On 6 August 2025, Google Research introduced DeepPolisher, an open-source deep learning tool that reduces base-level errors in human genome assemblies by about 50 percent. Technical lead Kishwar Shafin and product lead Andrew Carroll outlined the release in a Google Research blog post from Mountain View, California.
What DeepPolisher Does
The software applies a Transformer model to correct draft assemblies generated from Pacific Biosciences long reads. The model ingests base calls, quality scores, mapping confidence and mismatch flags as separate channels, then predicts the most probable true sequence.

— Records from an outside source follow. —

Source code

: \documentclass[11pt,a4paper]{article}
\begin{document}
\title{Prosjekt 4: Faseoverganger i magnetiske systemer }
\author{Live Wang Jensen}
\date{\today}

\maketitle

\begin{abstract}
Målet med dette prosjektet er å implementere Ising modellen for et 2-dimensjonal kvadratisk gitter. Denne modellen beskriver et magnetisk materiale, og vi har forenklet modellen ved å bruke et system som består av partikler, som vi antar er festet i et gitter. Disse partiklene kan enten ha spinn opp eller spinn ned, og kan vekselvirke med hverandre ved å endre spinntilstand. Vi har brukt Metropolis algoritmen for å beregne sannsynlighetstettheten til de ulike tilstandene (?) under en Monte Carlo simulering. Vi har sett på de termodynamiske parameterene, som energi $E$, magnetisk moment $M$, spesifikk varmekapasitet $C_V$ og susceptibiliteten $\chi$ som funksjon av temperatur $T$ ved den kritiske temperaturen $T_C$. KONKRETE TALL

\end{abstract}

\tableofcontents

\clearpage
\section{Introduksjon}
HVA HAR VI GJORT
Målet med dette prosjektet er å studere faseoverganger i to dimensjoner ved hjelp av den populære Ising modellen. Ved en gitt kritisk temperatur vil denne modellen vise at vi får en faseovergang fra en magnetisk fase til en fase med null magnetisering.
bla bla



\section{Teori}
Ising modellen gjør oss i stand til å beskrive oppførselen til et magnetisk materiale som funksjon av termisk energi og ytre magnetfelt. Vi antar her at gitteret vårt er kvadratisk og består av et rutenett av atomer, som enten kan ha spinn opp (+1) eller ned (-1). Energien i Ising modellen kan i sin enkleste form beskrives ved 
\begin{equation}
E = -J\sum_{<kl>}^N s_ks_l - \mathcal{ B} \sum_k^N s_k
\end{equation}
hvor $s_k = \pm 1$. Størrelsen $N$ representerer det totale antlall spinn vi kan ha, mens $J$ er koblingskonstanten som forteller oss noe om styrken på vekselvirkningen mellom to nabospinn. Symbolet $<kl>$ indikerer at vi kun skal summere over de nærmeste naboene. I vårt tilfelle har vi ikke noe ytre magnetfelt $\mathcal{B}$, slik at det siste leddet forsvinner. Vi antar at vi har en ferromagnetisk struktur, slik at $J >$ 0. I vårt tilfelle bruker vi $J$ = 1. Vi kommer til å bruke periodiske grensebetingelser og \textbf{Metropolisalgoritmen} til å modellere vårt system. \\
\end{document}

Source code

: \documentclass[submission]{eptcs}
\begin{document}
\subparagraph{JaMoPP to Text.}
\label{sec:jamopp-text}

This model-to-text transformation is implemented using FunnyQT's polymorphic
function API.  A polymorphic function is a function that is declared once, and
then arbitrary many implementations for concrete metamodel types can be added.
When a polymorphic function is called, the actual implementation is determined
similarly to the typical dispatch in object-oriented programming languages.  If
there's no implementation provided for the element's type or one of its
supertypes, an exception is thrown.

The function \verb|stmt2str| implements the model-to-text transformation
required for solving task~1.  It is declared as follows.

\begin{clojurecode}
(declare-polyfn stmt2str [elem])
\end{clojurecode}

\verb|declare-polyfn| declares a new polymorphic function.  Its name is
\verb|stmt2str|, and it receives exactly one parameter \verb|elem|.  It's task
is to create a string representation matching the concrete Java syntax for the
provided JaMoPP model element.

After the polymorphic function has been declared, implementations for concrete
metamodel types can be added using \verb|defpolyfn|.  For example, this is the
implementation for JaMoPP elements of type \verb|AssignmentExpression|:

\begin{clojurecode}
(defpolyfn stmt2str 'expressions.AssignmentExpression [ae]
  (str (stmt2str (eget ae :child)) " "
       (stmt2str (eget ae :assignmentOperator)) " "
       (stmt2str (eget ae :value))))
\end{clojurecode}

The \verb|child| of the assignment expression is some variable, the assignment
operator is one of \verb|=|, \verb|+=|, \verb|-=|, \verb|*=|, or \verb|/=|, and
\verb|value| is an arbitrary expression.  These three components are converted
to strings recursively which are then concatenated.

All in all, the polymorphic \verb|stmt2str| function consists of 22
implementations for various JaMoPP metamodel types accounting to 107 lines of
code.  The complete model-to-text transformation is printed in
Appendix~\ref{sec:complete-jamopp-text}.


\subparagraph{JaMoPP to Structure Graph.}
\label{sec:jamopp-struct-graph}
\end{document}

The project is a joint effort between Google Research and the UC Santa Cruz Genomics Institute and is released under the Apache 2.0 license.
Key Performance Results
- Total assembly errors cut in half in initial benchmarks.
- Insertion-deletion (indel) mistakes fall by 70 percent, a critical improvement because indels can shift the reading frame of protein-coding genes.
- Average assembly quality rises from Q66.7 to Q70.1 - a Q-score increase that translates to roughly 1 error in every 10 million bases.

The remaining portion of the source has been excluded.